Monday, May. 16, 1932

"Without Revolution"

Only last year short, swart Senor Don Carlos Guillermo Davila, potent Chilean publisher, was hobnobbing in Washington with President Hoover and many another man of property. Senor Davila, as Chilean Ambassador and a leading negotiator in setting up the Chilean-U. S. nitrate trust (Cosach), looked and acted as though he would be the last man on earth to propose State Socialism. Last week he suddenly proposed it to the Chilean people in a bulky manifesto of 20,000 words, was accused of wanting to make himself President by a coup d'etat.
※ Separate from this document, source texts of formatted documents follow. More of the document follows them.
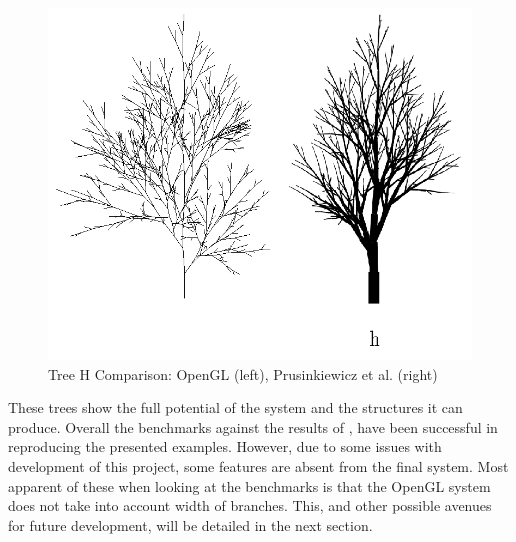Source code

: \documentclass[final]{cmpreport}
\begin{document}
\begin{figure}[ht]
    \includegraphics[scale=0.4]{tree-comp-h.png} 
    \centering
    \captionsetup{justification=centering}
    \caption{Tree H Comparison: OpenGL (left), Prusinkiewicz et al. (right)}
    \label{fig:tree-comp-h}
\end{figure}

These trees show the full potential of the system and the structures it can produce. Overall the 
benchmarks against the results of \cite{prusinkiewicz1996systems}, have been successful in 
reproducing the presented examples. However, due to some issues with development of this project, 
some features are absent from the final system. Most apparent of these when looking at the benchmarks 
is that the OpenGL system does not take into account width of branches. This, and other possible 
avenues for future development, will be detailed in the next section. 
\end{document}
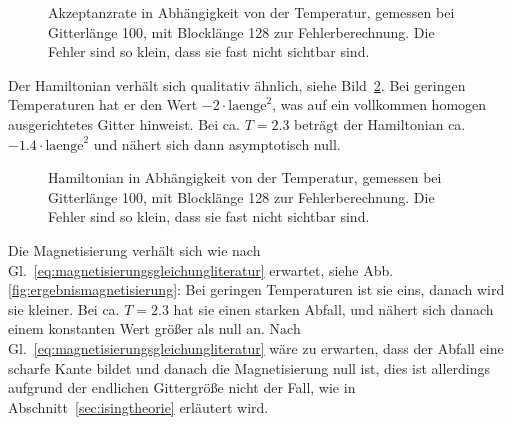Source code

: 	
	\begin{figure}[htbp]
		
		\caption[Akzeptanzrate in Abhängigkeit von der Temperatur]{Akzeptanzrate in Abhängigkeit von der Temperatur, gemessen bei Gitterlänge 100, mit Blocklänge 128 zur Fehlerberechnung. Die Fehler sind so klein, dass sie fast nicht sichtbar sind.}
		\label{fig:ergebnisakzeptanzrate}
	\end{figure}
	
	Der Hamiltonian verhält sich qualitativ ähnlich, siehe Bild~\ref{fig:ergebnishamiltonian}. Bei geringen Temperaturen hat er den Wert $-2\cdot\text{laenge}^2$, was auf ein vollkommen homogen ausgerichtetes Gitter hinweist. Bei ca.{} $T=\num{2,3}$ beträgt der Hamiltonian ca.{} $-\num{1,4}\cdot\text{laenge}^2$ und nähert sich dann asymptotisch null.
	
	
	
	
	\begin{figure}[htbp]
		
		\caption[Hamiltonian in Abhängigkeit von der Temperatur]{Hamiltonian in Abhängigkeit von der Temperatur, gemessen bei Gitterlänge 100, mit Blocklänge 128 zur Fehlerberechnung. Die Fehler sind so klein, dass sie fast nicht sichtbar sind.}
		\label{fig:ergebnishamiltonian}
	\end{figure}
	

	Die Magnetisierung verhält sich wie nach Gl.~\ref{eq:magnetisierungsgleichungliteratur} erwartet, siehe Abb. \ref{fig:ergebnismagnetisierung}: Bei geringen Temperaturen ist sie eins, danach wird sie kleiner. Bei ca. $T=\num{2,3}$ hat sie einen starken Abfall, und nähert sich danach einem konstanten Wert größer als null an. Nach Gl.~\ref{eq:magnetisierungsgleichungliteratur} wäre zu erwarten, dass der Abfall eine scharfe Kante bildet und danach die Magnetisierung null ist, dies ist allerdings aufgrund der endlichen Gittergröße nicht der Fall, wie in Abschnitt~\ref{sec:isingtheorie} erläutert wird.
Senor Davila ceased to be Ambassador and returned to Santiago when the Chilean Government of President Carlos Ibanez was upset by a coup d'etat (TIME, Aug 3). Last week the new government of President Agustin Justo tried to suppress the Davila manifesto, stigmatized it as revolutionary. Senor Davila, who thought it best to quit his handsome home and go into hiding, declared in his manifesto, "Present conditions in Chile warrant a trial of State Socialism adapted to our national peculiarities. If we can adopt the useful residue of the French revolution, to mold our primitive political system, without taking a Bastille, without decapitating a king, without bloody tribunals, has not the moment arrived to try what demonstrates itself to be utilizable, without having to march on Rome, and without the ten years of suffering experienced by the Russian people?

"At this moment the Chilean Government can step in and take over all means of production and distribution without stepping outside the bounds laid down by the present Chilean Constitution. I urge that Chilean people adopt Socialism without Revolution."